There's complicated reasons for all this. General confusion on the differences between gender and sexuality for one. There are books written on how the effeminate male and homosexuality became linked. This idea that homosexuality is innately feminine and a lesser form of sexuality for that fact is essentialist, misogynistic bullshit.

And if it sounds like I'm verbally gay-bashing, I apologize. More than anything I'm bashing this idea of identity and self. Yes, social constructivism is just as problematic as social essentialism (formal academic language for nurture vs nature to use the oversimplified, binary-inducing idiom). In a queer praxis, it's a combination of a constructed performativity and essentialist innateness that form who we are, and creating identity categories or labels for everything only serves to grossly oversimplify and homogenize the beautiful, detailed complexities of the human experience.

I'm frustrated by identity politics because I'm trying to reconcile the social activist part of me that actively teaches and educates that identity is a rallying point for community building with this deep seated need to move beyond identity.

Personal and social identity are important to people and respecting those different identities is necessary for social change. It's why worldviews espousing that we're all human, that we're all the same, can't work. They at best ignore and at worst erase difference in ways that can be harmful, especially in situations of a privilege/oppression dynamic where there is a real and tangible unequal distribution of power/resources.

At the same time, at some point we need to move beyond identity to truly move forward, or at least find new language in this activism. Equality itself is problematic to me because it creates this binary of potential outcomes where either everything is treated the same or everything is separate but equal. How can I fight for equality when neither outcome really solves the problem?

As long as there are separate, differentiated identities, enforced and policed, it's that much harder to integrate. And for some communities, because of the history leading to differences and physical differences, integration isn't going to be possible as readily. Class and race and age (and to some degree gender) will never stop being problems in some form or another. But if this movement toward a more fluid view of sexuality is allowed to continue though, sexual identity through a postmodern context of situational plurality has the potential to transcend strict identity categories. Or at least that is what I'd like to see.

 Nirvana, Enlightenment and in some Western Christian teachings, attaining oneness with God through Christ, all require a sacrifice of the Ego. In spiritual teachings the world over we must let go of the Self in order to reach the next step, whatever that may be. If this holds true on the personal level, why not on the community level as well? I am not defined by my identity. My identity is defined by who I am as well as by the world around me. Why must my chosen community insist on defining itself through limiting, restrictive formations of identity that further enforce and marginalize themselves and others in society?

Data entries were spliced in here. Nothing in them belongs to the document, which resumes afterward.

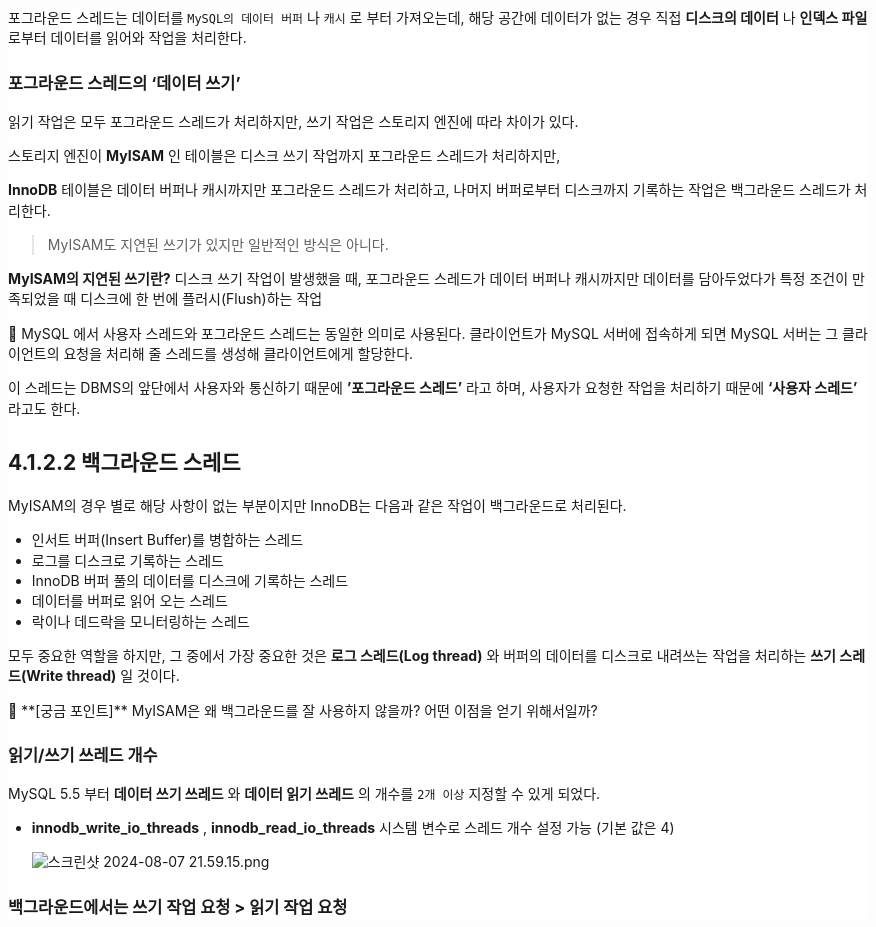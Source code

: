 포그라운드 스레드는 데이터를 `MySQL의 데이터 버퍼` 나 `캐시` 로 부터 가져오는데,
해당 공간에 데이터가 없는 경우 직접 **디스크의 데이터** 나 **인덱스 파일** 로부터 데이터를 읽어와 작업을 처리한다.

### 포그라운드 스레드의 ‘데이터 쓰기’

읽기 작업은 모두 포그라운드 스레드가 처리하지만, 쓰기 작업은 스토리지 엔진에 따라 차이가 있다.

스토리지 엔진이 **MyISAM** 인 테이블은 디스크 쓰기 작업까지 포그라운드 스레드가 처리하지만,

**InnoDB** 테이블은 데이터 버퍼나 캐시까지만 포그라운드 스레드가 처리하고, 나머지 버퍼로부터 디스크까지 기록하는 작업은 백그라운드 스레드가 처리한다.

> MyISAM도 지연된 쓰기가 있지만 일반적인 방식은 아니다.

**MyISAM의 지연된 쓰기란?**
디스크 쓰기 작업이 발생했을 때, 포그라운드 스레드가 데이터 버퍼나 캐시까지만 데이터를 담아두었다가 특정 조건이 만족되었을 때 디스크에 한 번에 플러시(Flush)하는 작업
> 

<aside>
📃 MySQL 에서 사용자 스레드와 포그라운드 스레드는 동일한 의미로 사용된다.
클라이언트가 MySQL 서버에 접속하게 되면 MySQL 서버는 그 클라이언트의 요청을 처리해 줄 스레드를 생성해 클라이언트에게 할당한다.

이 스레드는 DBMS의 앞단에서 사용자와 통신하기 때문에
**’포그라운드 스레드’** 라고 하며, 사용자가 요청한 작업을 처리하기 때문에 **‘사용자 스레드’** 라고도 한다.

</aside>

## 4.1.2.2 백그라운드 스레드

MyISAM의 경우 별로 해당 사항이 없는 부분이지만 InnoDB는 다음과 같은 작업이 백그라운드로 처리된다.

- 인서트 버퍼(Insert Buffer)를 병합하는 스레드
- 로그를 디스크로 기록하는 스레드
- InnoDB 버퍼 풀의 데이터를 디스크에 기록하는 스레드
- 데이터를 버퍼로 읽어 오는 스레드
- 락이나 데드락을 모니터링하는 스레드

모두 중요한 역할을 하지만, 그 중에서 가장 중요한 것은 **로그 스레드(Log thread)** 와 버퍼의 데이터를 디스크로 내려쓰는 작업을 처리하는 **쓰기 스레드(Write thread)** 일 것이다.

<aside>
🚀 **[궁금 포인트]**
MyISAM은 왜 백그라운드를 잘 사용하지 않을까?
어떤 이점을 얻기 위해서일까?

</aside>

### 읽기/쓰기 쓰레드 개수

MySQL 5.5 부터 **데이터 쓰기 쓰레드** 와 **데이터 읽기 쓰레드** 의 개수를 `2개 이상` 지정할 수 있게 되었다.

- **innodb_write_io_threads** , **innodb_read_io_threads** 시스템 변수로 스레드 개수 설정 가능 (기본 값은 4)
    
    ![스크린샷 2024-08-07 21.59.15.png](4%E1%84%8C%E1%85%A1%E1%86%BC%20-%20%E1%84%8B%E1%85%A1%E1%84%8F%E1%85%B5%E1%84%90%E1%85%A6%E1%86%A8%E1%84%8E%E1%85%A5%20843c2503c7564b76af13b1cf79169b4c/%25E1%2584%2589%25E1%2585%25B3%25E1%2584%258F%25E1%2585%25B3%25E1%2584%2585%25E1%2585%25B5%25E1%2586%25AB%25E1%2584%2589%25E1%2585%25A3%25E1%2586%25BA_2024-08-07_21.59.15.png)
    

### 백그라운드에서는 쓰기 작업 요청 > 읽기 작업 요청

I don't have an answer. I don't have a solution. I just know I can't get behind gay. I also recognize that because of my sexual practices I'm never going to escape it. Which is maybe for the best, maybe people like me are the solution simply by being living examples that each of us is unlimited, that no matter what we're identified and labeled, no matter what we choose for ourselves or others choose for us, there is possibility for change.

Guess this means I'm officially PoMoSexual.

Thursday, February 16, 2012

Boys'R'Us Kid

I don't want to get up.
I'm a college age kid.
There's a million boys here
at my school that I can sleep with
from Alex to Steve and Cory and Ben
It's the warmest bed I'm in!
Give in!
I don't want to get up
'cause baby if I did
I couldn't stay here in my bed.

Yeah... this is the kind of stuff my brain comes up with on the days when I stare at the clock wondering how long I can wait before I actually have to get up.